THE EFFECT OF LECITHIN ON ALVEOGRAPH CHARACTERISTICS, BAKING AND SENSORIAL QUALITIES OF WHEAT FLOUR

Georgiana Gabriela CODINĂ, Silvia MIRONEASA

Abstract

Lecithin is a natural surfactant, which could be used like bread improver in order to improve dough rheological behavior, bread quality characteristics and it sensorial properties. The aim of this study was to investigate the effect of lecithin which was added in different doses (0.1-0.5%) into flour with a very good quality for bread making on dough rheological properties and bread quality. Dough rheological properties measured were dough resistance (P), dough extensibility (L), index of swelling (G), baking strength (W) and configuration ratio (P/L) using a Chopin Alveograph.

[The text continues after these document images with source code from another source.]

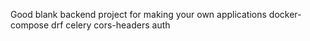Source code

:Good blank backend project for making your own applications
docker-compose
drf
celery
cors-headers
auth
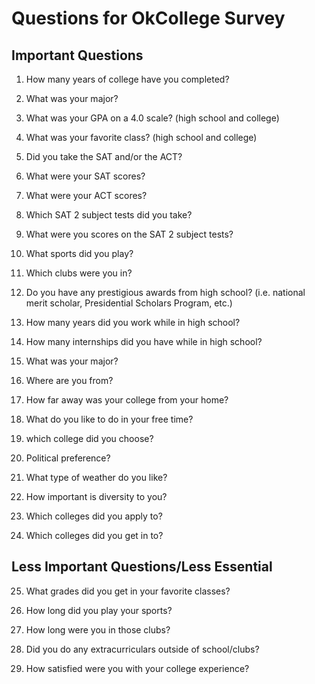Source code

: # Questions for OkCollege Survey

## Important Questions

 1. How many years of college have you completed?

 2.  What was your major?

 3.  What was your GPA on a 4.0 scale? (high school and college)

 4.  What was your favorite class? (high school and college)

 5.  Did you take the SAT and/or the ACT?

 6.  What were your SAT scores?

 7.  What were your ACT scores?

 8.  Which SAT 2 subject tests did you take?

 9.  What were you scores on the SAT 2 subject tests?

 10.  What sports did you play?

 11.  Which clubs were you in?

 12.  Do you have any prestigious awards from high school? (i.e. national merit scholar, Presidential Scholars Program, etc.)

 13.  How many years did you work while in high school?

 14.  How many internships did you have while in high school?

 15. What was your major?

 16. Where are you from?

 17. How far away was your college from your home?

 18. What do you like to do in your free time?

 19. which college did you choose?

 20. Political preference?

 21. What type of weather do you like?

 22. How important is diversity to you?

 23. Which colleges did you apply to?

 24. Which colleges did you get in to?




## Less Important Questions/Less Essential




 25.  What grades did you get in your favorite classes?

 26.  How long did you play your sports?

 27.  How long were you in those clubs?

 28.  Did you do any extracurriculars outside of school/clubs?

 29. How satisfied were you with your college experience?
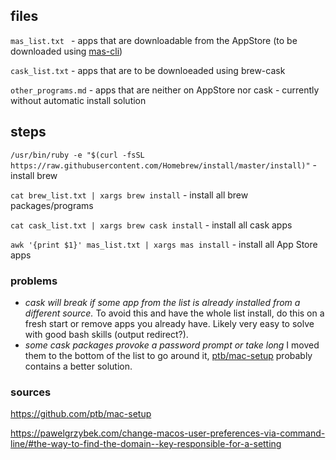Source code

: ## files

`mas_list.txt ` - apps that are downloadable from the AppStore (to be downloaded using [mas-cli](https://github.com/mas-cli/mas))

`cask_list.txt` - apps that are to be downloeaded using brew-cask

`other_programs.md` - apps that are neither on AppStore nor cask - currently without automatic install solution

## steps

`/usr/bin/ruby -e "$(curl -fsSL https://raw.githubusercontent.com/Homebrew/install/master/install)"` - install brew

`cat brew_list.txt | xargs brew install` - install all brew packages/programs

`cat cask_list.txt | xargs brew cask install` - install all cask apps

`awk '{print $1}' mas_list.txt | xargs mas install` - install all App Store apps

### problems

- *cask will break if some app from the list is already installed from a different source.* To avoid this and have the whole list install, do this on a fresh start or remove apps you already have. Likely very easy to solve with good bash skills (output redirect?). 
- *some cask packages provoke a password prompt or take long* I moved them to the bottom of the list to go around it, [ptb/mac-setup](https://github.com/ptb/mac-setup) probably contains a better solution.


### sources

https://github.com/ptb/mac-setup

https://pawelgrzybek.com/change-macos-user-preferences-via-command-line/#the-way-to-find-the-domain--key-responsible-for-a-setting

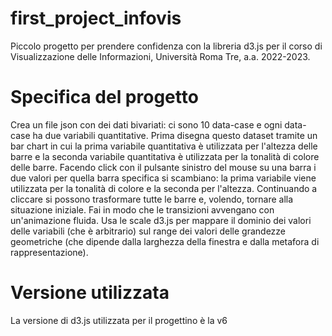 # first_project_infovis
Piccolo progetto per prendere confidenza con la libreria d3.js per il corso di Visualizzazione delle Informazioni, Università Roma Tre, a.a. 2022-2023.
# Specifica del progetto
Crea un file json con dei dati bivariati: ci sono 10 data-case e ogni data-case ha due variabili quantitative.
Prima disegna questo dataset tramite un bar chart in cui la prima variabile quantitativa è utilizzata per l'altezza
delle barre e la seconda variabile quantitativa è utilizzata per la tonalità di colore delle barre.
Facendo click con il pulsante sinistro del mouse su una barra i due valori per quella barra specifica si scambiano:
la prima variabile viene utilizzata per la tonalità di colore e la seconda per l'altezza.
Continuando a cliccare si possono trasformare tutte le barre e, volendo, tornare alla situazione iniziale.
Fai in modo che le transizioni avvengano con un'animazione fluida.
Usa le scale d3.js per mappare il dominio dei valori delle variabili (che è arbitrario) sul range dei valori
delle grandezze geometriche (che dipende dalla larghezza della finestra e dalla metafora di rappresentazione).
# Versione utilizzata
La versione di d3.js utilizzata per il progettino è la v6


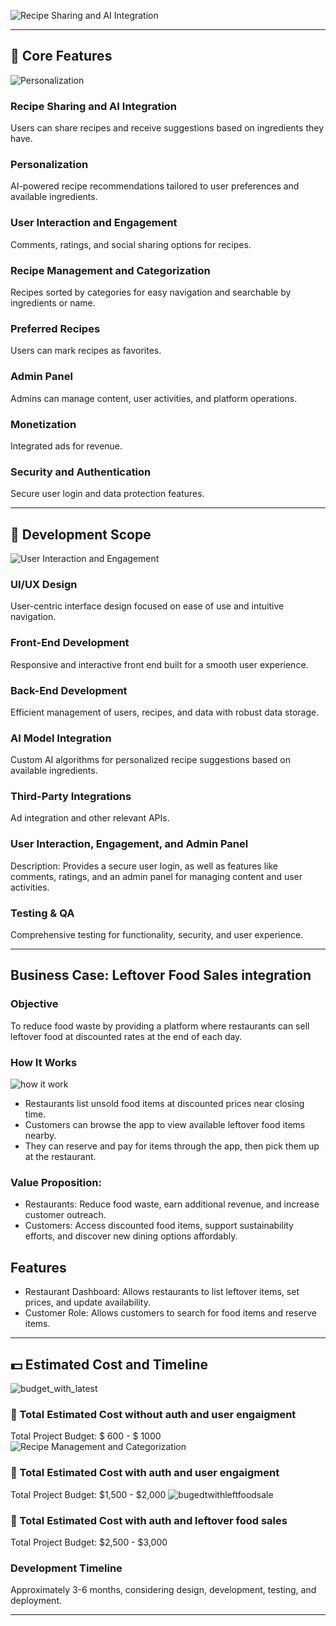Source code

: 
![Recipe Sharing and AI Integration](napkin-app-overview.png)

---

## 📖 Core Features
![Personalization](core_features.png)

### Recipe Sharing and AI Integration
Users can share recipes and receive suggestions based on ingredients they have.


### Personalization
AI-powered recipe recommendations tailored to user preferences and available ingredients.


### User Interaction and Engagement
Comments, ratings, and social sharing options for recipes.

### Recipe Management and Categorization
Recipes sorted by categories for easy navigation and searchable by ingredients or name.

### Preferred Recipes
Users can mark recipes as favorites.

### Admin Panel
Admins can manage content, user activities, and platform operations.

### Monetization
Integrated ads for revenue.

### Security and Authentication
Secure user login and data protection features.

---

## 📐 Development Scope
![User Interaction and Engagement](napkin-selection.png)

### UI/UX Design
User-centric interface design focused on ease of use and intuitive navigation.

### Front-End Development
Responsive and interactive front end built for a smooth user experience.

### Back-End Development
Efficient management of users, recipes, and data with robust data storage.

### AI Model Integration
Custom AI algorithms for personalized recipe suggestions based on available ingredients.

### Third-Party Integrations
Ad integration and other relevant APIs.

### User Interaction, Engagement, and Admin Panel
  Description: Provides a secure user login, as well as features like comments, ratings, and an admin panel for managing content and user activities.

### Testing & QA
Comprehensive testing for functionality, security, and user experience.

---
## Business Case: Leftover Food Sales integration
### Objective
To reduce food waste by providing a platform where restaurants can sell leftover food at discounted rates at the end of each day.
### How It Works
![how it work](save-item-process.png)
- Restaurants list unsold food items at discounted prices near closing time.
- Customers can browse the app to view available leftover food items nearby.
- They can reserve and pay for items through the app, then pick them up at the restaurant.
### Value Proposition:
- Restaurants: Reduce food waste, earn additional revenue, and increase customer outreach.
- Customers: Access discounted food items, support sustainability efforts, and discover new dining options affordably.
## Features
- Restaurant Dashboard: Allows restaurants to list leftover items, set prices, and update 
  availability.
- Customer Role: Allows customers to search for food items and reserve items.
---
## 💵 Estimated Cost and Timeline

![budget_with_latest](budget_with_latest_cost.png)
### 📅 Total Estimated Cost without auth and user engaigment 
Total Project Budget: $ 600 - $ 1000
![Recipe Management and Categorization](project-pugedt-distribution.png)
### 📅 Total Estimated Cost with auth and user engaigment
Total Project Budget: $1,500 - $2,000
![bugedtwithleftfoodsale](bugedtwithleftfoodsale.png)
### 📅 Total Estimated Cost with auth and leftover food sales 
Total Project Budget: $2,500 - $3,000


### Development Timeline
Approximately 3-6 months, considering design, development, testing, and deployment.

---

The presence of lecithin influences the alveogram characteristics by increasing dough resistance, baking strength, the configuration ratio P/L and by decreasing dough extensibility and index of swelling. The bread quality characteristics like loaf volume, porosity and elasticity were improved by lecithin addition. Also, bread sensorial characteristics like external appearance, crust aspect, firmness and taste were better evaluated in the sample with lecithin addition. Therefore, by using lecithin on bread making, the effects of baked products are visible in terms of loaf volume, porosity and elasticity increasing, the freshness preserving, as well as the crumb structure improvement. All the results obtained in this study suggested that lecithin can be used in small concentrations as an excellent improver in bread making.